The cancellation of the licence of a Max Hospitals unit following the uproar over the tragic case of negligence concerning a premature baby has brought into sharp focus all the weaknesses of India’s public health care system. In its keenness to allay public outrage and crack the whip against callous negligence of private hospital authorities, the Delhi government may have taken resort to amateur populism and ended up administering a punishment that inconveniences hundreds of its citizens without addressing the core issue. It is worth noting that Health Minister Satyendra Jain stated that the licence of the hospital in question was being cancelled as a compounding punishment for three notices that were sent to it earlier for failing to comply with the stipulation for admitting low-income patients. This sort of transgression is one of the worst-kept secrets about private hospitals in India, that come up on free or heavily subsidised land on the condition that a certain percentage of beds are reserved for economically weaker sections. But it is a symptom of a bigger failing. 

In the initial days, this private hospital-building spree was seen as a handy proxy for the state and central governments’ inexplicable disinclination to invest in adequate health care services. The steady expansion of the private hospital network has emphatically failed in achieving this outcome. Instead, it has resulted in expensive “five star” private hospitals which automatically exclude the lower middle class and poor people, who remain hostage to a public health care system that has deteriorated sharply over the past two decades. Delhi, a relatively sophisticated polity because it includes the national capital, is a good example of this growing imbalance. The state has just 2.71 beds per 1,000, a little less than half the World Health Organization’s prescription of five beds per 1,000. Though this is appreciably better than the all-India average, it marks but a minuscule improvement from 2.24 beds per 1,000 in 2004. High-cost private hospitals have proliferated at the cost of public hospitals, leaving the state’s citizenry far more dependent on them than ever before. 

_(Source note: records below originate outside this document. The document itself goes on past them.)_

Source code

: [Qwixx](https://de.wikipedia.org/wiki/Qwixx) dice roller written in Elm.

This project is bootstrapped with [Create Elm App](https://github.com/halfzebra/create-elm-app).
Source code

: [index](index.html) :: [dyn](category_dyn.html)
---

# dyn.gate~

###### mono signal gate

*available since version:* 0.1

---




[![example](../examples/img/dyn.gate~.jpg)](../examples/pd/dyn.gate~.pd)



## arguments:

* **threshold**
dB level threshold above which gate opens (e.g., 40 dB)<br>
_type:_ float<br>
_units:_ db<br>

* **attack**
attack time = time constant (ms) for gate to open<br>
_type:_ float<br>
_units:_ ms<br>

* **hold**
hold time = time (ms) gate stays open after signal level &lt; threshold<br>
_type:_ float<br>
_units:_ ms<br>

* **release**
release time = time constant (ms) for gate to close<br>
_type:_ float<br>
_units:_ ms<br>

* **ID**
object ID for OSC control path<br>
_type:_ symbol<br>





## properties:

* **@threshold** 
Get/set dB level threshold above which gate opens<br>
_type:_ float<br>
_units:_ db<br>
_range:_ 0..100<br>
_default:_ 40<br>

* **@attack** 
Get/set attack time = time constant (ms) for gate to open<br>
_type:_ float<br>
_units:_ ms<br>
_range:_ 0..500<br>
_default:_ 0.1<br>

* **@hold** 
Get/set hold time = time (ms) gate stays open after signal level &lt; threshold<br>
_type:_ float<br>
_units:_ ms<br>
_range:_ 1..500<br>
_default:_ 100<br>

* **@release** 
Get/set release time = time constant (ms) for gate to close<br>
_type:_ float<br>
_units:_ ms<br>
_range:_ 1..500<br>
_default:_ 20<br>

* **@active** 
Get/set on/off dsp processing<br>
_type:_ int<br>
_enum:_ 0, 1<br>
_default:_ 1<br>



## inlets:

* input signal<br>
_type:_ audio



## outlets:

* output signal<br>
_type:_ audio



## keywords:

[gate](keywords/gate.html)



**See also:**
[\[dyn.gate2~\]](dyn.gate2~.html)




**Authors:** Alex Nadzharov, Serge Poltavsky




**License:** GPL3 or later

Although the Aam Aadmi Party has made appreciable efforts to expand public health care delivery by setting up its mohalla clinic network and investing in the expansion of several public hospitals, some estimates say private hospitals still account for 80 per cent of the patients’ burden in Delhi. Cancelling the licence of Max’s Shalimar Bagh unit, therefore, punishes patients in search of scarce hospital beds and services (such as outpatients’ department) just as much as the hospital chain itself. Shutting hospitals forecloses the very possibility of health care for most of these patients. There is also the question of due process. The hospital licence has been cancelled even before the Delhi Medical Council had submitted its report. Then again, suspending the doctors concerned for gross malpractice is a valid step but it is worth wondering whether promoters should also bear some responsibility for the quality of service – from attitude to diligence – in their hospitals. Simply cancelling a hospital licence may have cathartic value in the court of public opinion, but as a constructive approach to a chronic problem, it falls woefully short.